From 1834 to 1836, he made several short expeditions from Navarre (which was dominated by the Carlists), harrying villages in the valleys of the Cordillera. On one of these expeditions, he lost his son and his lieutenant/chaplain nicknamed "Caloyo", who became a prisoner and was shot by a firing squad in Logroño. During the "Expedición Real" (a campaign in the First Carlist War), he served on the staff of the infante don Sebastián, receiving the rank of General for his actions during the Battle of Villar de los Navarros.

==Failed efforts==
Following the failure of the "Expedición Real" and without sufficient food for his men, he decided to break away from the main army and join the forces of Ramón Cabrera in the Maestrazgo. He never met up with Cabrera, having been forced to change his route by pursuing government forces. Later, he managed to unite with other Carlist forces and took Úbeda. He once again went his own way, as a result of which he was beaten by government troops in a battle at Baeza. After regrouping, he entered the village of Calzada de Calatrava, burning a church where members of the National Militia had taken refuge with their families. He continued his desperate march, but was surprised in Valdepeñas by the troops of General George Flinter, which was his final undoing. He continued with his few remaining men back to Navarre, where he soon found himself among those who were jeered at for being
"ojalateros" (a contemptuous term for men who sat out the war on the sidelines, complaining instead of fighting.

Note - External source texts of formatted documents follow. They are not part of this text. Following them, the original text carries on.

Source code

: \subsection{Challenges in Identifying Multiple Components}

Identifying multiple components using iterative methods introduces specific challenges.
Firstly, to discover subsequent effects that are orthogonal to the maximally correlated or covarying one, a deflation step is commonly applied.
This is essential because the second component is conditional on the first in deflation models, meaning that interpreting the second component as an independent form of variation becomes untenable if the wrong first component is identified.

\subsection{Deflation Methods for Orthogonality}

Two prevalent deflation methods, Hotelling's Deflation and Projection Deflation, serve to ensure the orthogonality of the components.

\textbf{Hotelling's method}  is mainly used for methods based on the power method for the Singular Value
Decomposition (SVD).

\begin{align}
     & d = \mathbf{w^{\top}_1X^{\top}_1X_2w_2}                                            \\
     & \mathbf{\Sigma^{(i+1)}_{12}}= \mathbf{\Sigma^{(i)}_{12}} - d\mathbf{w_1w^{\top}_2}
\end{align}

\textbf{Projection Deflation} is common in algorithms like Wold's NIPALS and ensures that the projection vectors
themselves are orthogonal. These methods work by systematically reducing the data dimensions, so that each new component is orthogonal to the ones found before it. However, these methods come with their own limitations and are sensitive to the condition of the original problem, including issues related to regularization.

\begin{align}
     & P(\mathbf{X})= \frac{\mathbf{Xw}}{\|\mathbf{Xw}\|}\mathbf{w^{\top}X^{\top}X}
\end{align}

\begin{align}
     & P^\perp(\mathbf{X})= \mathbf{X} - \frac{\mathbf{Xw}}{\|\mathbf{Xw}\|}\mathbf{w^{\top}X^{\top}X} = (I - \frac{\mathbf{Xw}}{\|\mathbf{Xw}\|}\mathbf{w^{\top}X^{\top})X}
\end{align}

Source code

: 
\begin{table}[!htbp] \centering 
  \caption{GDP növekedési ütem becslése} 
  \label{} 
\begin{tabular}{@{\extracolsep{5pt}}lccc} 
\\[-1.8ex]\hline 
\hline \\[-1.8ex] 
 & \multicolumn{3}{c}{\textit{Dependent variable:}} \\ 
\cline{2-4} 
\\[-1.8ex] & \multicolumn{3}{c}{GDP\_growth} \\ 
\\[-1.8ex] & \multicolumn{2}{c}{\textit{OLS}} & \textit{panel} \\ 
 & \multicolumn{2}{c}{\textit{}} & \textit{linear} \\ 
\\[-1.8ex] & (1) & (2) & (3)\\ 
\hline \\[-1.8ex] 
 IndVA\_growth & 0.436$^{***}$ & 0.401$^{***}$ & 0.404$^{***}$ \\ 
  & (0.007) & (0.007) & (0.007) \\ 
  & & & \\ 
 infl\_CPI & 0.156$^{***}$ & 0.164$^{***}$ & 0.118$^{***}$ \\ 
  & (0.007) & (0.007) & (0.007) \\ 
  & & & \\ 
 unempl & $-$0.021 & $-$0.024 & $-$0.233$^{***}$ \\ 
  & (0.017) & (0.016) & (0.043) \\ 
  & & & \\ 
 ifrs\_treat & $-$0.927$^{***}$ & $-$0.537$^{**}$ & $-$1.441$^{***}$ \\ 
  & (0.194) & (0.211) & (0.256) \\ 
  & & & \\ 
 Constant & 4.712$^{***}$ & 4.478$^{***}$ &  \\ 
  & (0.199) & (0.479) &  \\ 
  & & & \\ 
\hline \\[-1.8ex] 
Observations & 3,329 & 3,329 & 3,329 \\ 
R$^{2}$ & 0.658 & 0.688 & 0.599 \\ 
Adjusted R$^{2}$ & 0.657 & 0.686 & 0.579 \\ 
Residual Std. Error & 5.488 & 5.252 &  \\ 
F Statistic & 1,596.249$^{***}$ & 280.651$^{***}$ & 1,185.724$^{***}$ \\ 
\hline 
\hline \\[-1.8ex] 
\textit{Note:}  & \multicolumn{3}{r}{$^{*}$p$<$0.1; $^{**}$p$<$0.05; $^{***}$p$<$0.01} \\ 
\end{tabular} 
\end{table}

It was derived from the word "ojalá"..."I hope")

==Opposition to Maroto==
In 1839 he obtained the title of "Supreme Advisor for the War", but conflicts with General Rafael Maroto forced him to seek self-exile in France. Disturbed by the malaise he had seen among the troops in Navarre, he soon decided to return and coordinate plans against Maroto. These plans failed and, after the Convention of Vergara was signed, he fled towards France with soldiers of the Sixth Battalion who had rebelled against the Convention and assassinated General Vicente González Moreno. Taking advantage of the confusion caused by the encounter between the soldiers and the border guards, he was able to cross into France. He died in poverty on 26 May 1844, in Toulon.